Litwini niezadowoleni z sytuacji gospodarczej wybrali zdecydowanie niedocenianego w sondażach Rolandasa Paksasa, nie przejmując się zbytnio tym, że w tej dziedzinie kompetencje prezydenta są prawie żadne i choćby nie wiadomo jak chciał, bytu im nie poprawi.
Prezydent na Litwie, podobnie zresztą jak w Polsce, ma znacznie szersze kompetencje w zakresie polityki zagranicznej. Wewnątrz kraju jego rola jako arbitra czy mediatora między rządem a Sejmem czy między siłami politycznymi opiera się bardziej na osobistym autorytecie niż na władzy.
Z obu tych funkcji wielki przegrany tych wyborów, ustępujący prezydent Valdas Adamkus wywiązywał się świetnie. Prowadził Litwę konsekwentnie do NATO i UE, utrzymywał znakomite stosunki z Polską, starał się nie drażnić Rosji i unikał konfliktów z Białorusią.

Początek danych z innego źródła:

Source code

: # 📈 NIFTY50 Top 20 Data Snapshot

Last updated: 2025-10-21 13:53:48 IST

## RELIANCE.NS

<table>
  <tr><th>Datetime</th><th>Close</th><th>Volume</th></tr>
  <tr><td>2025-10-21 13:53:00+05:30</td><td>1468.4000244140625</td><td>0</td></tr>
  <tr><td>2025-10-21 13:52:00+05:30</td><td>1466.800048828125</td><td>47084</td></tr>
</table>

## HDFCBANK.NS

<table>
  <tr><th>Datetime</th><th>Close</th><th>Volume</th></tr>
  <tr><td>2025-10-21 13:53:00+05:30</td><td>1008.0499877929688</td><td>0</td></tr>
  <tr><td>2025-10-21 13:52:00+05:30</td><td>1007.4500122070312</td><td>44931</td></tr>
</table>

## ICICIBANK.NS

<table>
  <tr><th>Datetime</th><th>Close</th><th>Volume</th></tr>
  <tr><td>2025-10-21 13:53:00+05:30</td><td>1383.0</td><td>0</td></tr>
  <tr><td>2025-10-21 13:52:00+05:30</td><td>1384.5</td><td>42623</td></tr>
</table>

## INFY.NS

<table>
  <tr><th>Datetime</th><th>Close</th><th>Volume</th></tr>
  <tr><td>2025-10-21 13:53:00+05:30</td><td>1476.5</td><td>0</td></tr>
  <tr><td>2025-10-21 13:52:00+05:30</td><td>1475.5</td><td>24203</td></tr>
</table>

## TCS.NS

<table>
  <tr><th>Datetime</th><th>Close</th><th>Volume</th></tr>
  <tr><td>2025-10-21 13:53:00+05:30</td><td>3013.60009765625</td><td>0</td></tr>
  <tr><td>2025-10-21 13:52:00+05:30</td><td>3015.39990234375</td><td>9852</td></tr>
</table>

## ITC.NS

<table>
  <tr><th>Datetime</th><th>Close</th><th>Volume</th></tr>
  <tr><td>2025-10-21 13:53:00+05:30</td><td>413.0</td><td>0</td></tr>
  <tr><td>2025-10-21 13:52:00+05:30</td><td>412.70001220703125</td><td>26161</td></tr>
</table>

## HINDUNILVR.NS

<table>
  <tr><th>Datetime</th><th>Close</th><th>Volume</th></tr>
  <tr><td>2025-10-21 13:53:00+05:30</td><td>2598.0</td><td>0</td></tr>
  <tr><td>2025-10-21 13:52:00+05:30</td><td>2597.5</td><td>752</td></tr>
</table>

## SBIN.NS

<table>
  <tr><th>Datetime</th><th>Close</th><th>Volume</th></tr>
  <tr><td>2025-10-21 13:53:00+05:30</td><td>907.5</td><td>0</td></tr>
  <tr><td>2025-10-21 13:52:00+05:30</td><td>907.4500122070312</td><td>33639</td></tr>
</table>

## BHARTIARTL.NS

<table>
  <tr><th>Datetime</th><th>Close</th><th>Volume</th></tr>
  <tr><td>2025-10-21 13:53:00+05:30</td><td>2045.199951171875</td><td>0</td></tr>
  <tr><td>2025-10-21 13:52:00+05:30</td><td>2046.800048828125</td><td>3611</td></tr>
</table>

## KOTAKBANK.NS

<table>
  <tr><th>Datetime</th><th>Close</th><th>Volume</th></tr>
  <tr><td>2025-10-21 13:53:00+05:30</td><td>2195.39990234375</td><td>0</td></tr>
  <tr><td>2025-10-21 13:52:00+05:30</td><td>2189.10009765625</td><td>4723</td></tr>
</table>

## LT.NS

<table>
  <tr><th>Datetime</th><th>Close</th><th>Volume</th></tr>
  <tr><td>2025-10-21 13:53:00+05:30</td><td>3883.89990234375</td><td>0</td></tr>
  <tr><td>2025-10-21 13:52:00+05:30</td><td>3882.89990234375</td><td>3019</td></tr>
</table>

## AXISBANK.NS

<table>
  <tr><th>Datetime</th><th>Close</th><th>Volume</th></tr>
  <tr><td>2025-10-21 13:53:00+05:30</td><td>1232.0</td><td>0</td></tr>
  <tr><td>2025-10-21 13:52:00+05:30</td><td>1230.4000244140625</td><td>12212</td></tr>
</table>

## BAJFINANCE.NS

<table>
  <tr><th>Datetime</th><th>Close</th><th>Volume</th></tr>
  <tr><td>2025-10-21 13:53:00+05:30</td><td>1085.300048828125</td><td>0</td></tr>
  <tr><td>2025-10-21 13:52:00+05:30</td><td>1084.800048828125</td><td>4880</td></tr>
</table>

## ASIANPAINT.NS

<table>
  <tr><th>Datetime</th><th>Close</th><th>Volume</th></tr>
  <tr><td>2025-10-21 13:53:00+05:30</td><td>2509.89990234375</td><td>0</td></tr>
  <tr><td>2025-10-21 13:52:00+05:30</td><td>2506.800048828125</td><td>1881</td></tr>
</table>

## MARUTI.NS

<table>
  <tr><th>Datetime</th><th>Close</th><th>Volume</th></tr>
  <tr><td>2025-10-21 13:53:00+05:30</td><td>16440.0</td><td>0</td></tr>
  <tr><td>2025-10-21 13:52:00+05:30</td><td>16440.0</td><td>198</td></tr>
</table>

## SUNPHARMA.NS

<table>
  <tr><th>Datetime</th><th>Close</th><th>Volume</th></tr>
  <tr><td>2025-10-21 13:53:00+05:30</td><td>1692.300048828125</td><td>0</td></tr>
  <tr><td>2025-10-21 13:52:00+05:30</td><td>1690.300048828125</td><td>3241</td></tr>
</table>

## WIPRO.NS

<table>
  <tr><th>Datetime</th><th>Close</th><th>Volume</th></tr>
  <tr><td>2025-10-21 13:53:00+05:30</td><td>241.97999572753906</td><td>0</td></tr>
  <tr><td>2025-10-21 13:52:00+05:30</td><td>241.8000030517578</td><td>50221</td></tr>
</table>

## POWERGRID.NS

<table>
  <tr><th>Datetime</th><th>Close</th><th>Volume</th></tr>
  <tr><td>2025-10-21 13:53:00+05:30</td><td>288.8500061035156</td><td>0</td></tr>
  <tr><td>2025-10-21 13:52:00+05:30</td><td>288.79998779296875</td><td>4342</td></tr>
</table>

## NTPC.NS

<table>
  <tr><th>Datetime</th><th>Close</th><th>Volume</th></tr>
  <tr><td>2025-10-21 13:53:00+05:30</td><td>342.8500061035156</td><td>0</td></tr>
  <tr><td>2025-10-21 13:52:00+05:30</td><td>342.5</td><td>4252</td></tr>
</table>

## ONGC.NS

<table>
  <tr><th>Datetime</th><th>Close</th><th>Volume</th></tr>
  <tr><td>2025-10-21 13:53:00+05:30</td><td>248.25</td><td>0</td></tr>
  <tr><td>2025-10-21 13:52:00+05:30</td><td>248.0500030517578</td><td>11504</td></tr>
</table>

Będąc spoza miejscowych układów partyjnych (jest reemigrantem z USA) znakomicie nadawał się do roli arbitra na krajowej scenie politycznej. Grał ją z dużym taktem i cierpliwością. W efekcie rósł jego autorytet. Jak się zdaje, elity polityczne to doceniały. Ale to nie one wybierały prezydenta.
Niestety, na Litwie, podobnie jak w Polsce, elity polityczne żyją w coraz bardziej zamkniętym świecie swoich wizji, gier partyjnych i personalnych sporów i, co tu ukrywać, w świecie swoich nie zawsze czystych interesów. Ten świat jest coraz bardziej zamknięty i dla większości społeczeństwa staje się obcy i niezrozumiały. Tym samym społeczeństwo czuje się częściej osamotnione, oszukane, coraz mniej wierzy politykom i jest mniej cierpliwe. Przecież już miało być dobrze! A nie jest!
Głosując przeciw bezrobociu, recesji, niskiemu poziomowi życia, korupcji i innym plagom, które spadły na kraje przechodzące transformację, Litwini zagłosowali przeciw Adamkusowi.